We went to the Fisher King, a run-down chop-house with metal tables and stainless-steel chairs and the day’s menu chalked up on a blackboard. When I was a boy it used to be Maggie Mallon’s fish shop. Maggie herself, the original fishwife, was for some long-forgotten reason an object of ridicule in the town. Small boys would chant a song in mockery of her—Maggie Mallon sells fish, three ha’pence a dish! — and throw stones through the open doorway at the customers inside. It’s not true what Gloria says, that I fled here out of fear of the world. The fact is, I’m not really here, or the here that I’m here in is not here, really. I might be a creature from one of that multitude of universes we are assured exists, all of them nested inside each other, like the skins of an infinitely vast onion, who by cosmic accident made a misstep and broke through to this world, where I was once and have become again what I am. Which is? A familiar alien, estranged and at the same time oddly content. I must have known my gift, as I’ll call it, was going to fail me. What creature is it that returns to die in the place where it was born? The elephant, again? Maybe so, I forget. I am undone, a sack of sorrow, regret and guilt. Yet oftentimes, too, I entertain the fancy that somewhere in that infinity of imbricated other creations there’s an entirely other me, a dashing fellow, insolent, devil-may-care and satanically handsome, whom all the men resent and all the women throw themselves at, who lives catch as catch can, getting by no one knows how, and who would scorn to fiddle with colouring-boxes and suchlike childish geegaws. Yes yes, I see him, that Other Oliver, a man of the deed, a kicker out of his way of milksops such as his distant doppelgänger, yours truly, yours churlishly, yours jealously; yours oh, oh, oh, so longingly. Yet would I leave again and try to be him, or something like him, elsewhere? No: this is a fit place to be a failure in.
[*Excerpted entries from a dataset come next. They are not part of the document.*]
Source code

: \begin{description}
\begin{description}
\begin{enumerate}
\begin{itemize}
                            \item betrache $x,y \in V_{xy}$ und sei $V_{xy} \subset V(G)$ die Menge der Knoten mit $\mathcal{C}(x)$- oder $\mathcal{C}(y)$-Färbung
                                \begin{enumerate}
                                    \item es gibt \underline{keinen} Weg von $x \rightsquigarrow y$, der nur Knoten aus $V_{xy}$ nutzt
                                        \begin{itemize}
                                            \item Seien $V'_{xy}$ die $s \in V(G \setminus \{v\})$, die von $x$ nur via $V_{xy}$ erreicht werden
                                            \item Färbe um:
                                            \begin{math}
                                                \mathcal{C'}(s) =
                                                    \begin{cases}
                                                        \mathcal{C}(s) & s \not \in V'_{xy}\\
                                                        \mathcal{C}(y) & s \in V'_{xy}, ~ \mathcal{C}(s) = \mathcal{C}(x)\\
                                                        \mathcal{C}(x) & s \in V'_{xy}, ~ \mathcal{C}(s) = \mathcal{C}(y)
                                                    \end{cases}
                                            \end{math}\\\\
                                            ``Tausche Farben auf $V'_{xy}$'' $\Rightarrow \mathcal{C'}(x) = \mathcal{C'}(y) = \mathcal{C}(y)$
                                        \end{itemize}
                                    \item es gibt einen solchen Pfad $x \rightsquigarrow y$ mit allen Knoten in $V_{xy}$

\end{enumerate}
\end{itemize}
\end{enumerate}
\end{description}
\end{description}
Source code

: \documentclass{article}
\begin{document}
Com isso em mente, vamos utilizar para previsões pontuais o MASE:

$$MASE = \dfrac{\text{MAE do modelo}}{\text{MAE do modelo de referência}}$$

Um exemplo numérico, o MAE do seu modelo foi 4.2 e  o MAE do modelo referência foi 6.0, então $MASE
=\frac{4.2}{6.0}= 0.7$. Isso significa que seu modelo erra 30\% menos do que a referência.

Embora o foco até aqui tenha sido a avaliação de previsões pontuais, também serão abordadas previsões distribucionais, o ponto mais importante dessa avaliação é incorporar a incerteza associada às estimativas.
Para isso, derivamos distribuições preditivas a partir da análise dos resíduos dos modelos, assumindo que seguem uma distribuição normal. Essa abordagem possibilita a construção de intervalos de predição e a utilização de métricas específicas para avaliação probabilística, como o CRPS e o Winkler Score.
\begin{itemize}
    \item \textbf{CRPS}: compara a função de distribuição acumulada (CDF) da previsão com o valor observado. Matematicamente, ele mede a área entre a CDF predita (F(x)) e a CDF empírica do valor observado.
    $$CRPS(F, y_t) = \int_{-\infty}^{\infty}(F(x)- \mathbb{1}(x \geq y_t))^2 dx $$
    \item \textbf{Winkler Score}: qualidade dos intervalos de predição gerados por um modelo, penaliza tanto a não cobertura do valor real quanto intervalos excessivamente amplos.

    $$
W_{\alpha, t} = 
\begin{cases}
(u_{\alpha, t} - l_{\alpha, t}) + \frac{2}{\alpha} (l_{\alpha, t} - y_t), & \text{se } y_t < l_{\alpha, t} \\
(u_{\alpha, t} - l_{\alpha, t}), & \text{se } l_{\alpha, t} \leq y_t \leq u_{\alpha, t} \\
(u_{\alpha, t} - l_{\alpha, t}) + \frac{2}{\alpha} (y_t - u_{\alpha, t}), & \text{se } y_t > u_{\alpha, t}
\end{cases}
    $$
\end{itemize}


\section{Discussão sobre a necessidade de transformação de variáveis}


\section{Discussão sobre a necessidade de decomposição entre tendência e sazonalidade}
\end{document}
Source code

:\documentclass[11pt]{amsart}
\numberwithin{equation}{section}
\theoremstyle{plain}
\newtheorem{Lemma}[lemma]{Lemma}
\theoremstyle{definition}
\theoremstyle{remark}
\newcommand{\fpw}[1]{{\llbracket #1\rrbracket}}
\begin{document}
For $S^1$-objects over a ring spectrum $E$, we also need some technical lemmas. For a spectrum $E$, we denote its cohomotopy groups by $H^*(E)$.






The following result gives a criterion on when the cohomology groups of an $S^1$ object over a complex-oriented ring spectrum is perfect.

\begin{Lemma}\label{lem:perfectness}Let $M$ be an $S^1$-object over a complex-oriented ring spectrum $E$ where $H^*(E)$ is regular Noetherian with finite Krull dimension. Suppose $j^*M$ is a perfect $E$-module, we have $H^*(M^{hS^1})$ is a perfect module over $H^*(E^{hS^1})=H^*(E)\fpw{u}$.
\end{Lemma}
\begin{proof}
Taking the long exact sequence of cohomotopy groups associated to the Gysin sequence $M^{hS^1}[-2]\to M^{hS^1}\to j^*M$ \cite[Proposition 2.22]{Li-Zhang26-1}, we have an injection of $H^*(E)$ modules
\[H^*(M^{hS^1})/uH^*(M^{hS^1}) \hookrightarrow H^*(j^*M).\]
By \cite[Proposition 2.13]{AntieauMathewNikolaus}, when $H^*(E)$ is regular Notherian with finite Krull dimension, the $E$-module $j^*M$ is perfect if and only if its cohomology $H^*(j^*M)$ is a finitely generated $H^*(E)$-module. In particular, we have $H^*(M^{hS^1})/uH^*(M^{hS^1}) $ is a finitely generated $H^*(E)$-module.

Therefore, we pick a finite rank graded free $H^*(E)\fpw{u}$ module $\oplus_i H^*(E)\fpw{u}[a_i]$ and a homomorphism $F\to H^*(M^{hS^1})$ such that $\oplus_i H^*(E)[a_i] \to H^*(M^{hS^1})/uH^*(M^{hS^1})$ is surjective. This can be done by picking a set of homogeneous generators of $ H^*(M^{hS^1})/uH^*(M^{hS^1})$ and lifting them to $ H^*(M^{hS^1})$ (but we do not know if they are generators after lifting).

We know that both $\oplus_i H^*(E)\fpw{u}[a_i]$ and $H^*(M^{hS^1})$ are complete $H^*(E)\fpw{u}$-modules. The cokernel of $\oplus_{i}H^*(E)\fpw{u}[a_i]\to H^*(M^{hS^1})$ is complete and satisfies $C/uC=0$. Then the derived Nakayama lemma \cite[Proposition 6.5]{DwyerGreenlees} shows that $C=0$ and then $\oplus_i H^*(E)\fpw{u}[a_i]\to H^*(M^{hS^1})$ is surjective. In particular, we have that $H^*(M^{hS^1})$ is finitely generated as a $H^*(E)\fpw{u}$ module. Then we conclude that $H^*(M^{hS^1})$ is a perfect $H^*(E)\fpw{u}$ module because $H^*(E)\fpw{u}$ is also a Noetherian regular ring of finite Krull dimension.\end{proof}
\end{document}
Marcus was bent over his plate, working his way through a heaping of fried fish and mashed potato, pausing now and then to give his unstoppably runny nose a wipe with his knuckle. Heartache and distress didn’t seem to have dulled his appetite, I noticed. I watched him, engrossed in him, despite myself and the thunderous sensation of horror rumbling away inside me. I was like a child at a wake covertly studying the chief mourner, wondering how it must be to suffer so and yet still be prey to all the hungers, itches and annoyances of everyday. Then idly my gaze wandered, and I remarked to myself how smeared and scratched the tables were, how dented and stained the stainless-steel chairs, how scuffed the once-polished rubber floor-tiles. Everything is reverting to what it used to be, or so we are assured by the savants who know about these things. Retrograde progression, they call it — apparently something to do with those tempests on the surface of the sun. It won’t be long until again there’ll be wooden settles in here, and rushes on the floor and pelts on the walls, and half an ox roasting on a spit over a fire of faggots and dried cow dung. The future, in other words, will be the past, as time turns on its fulcrum into another cycle of eternal recurrence.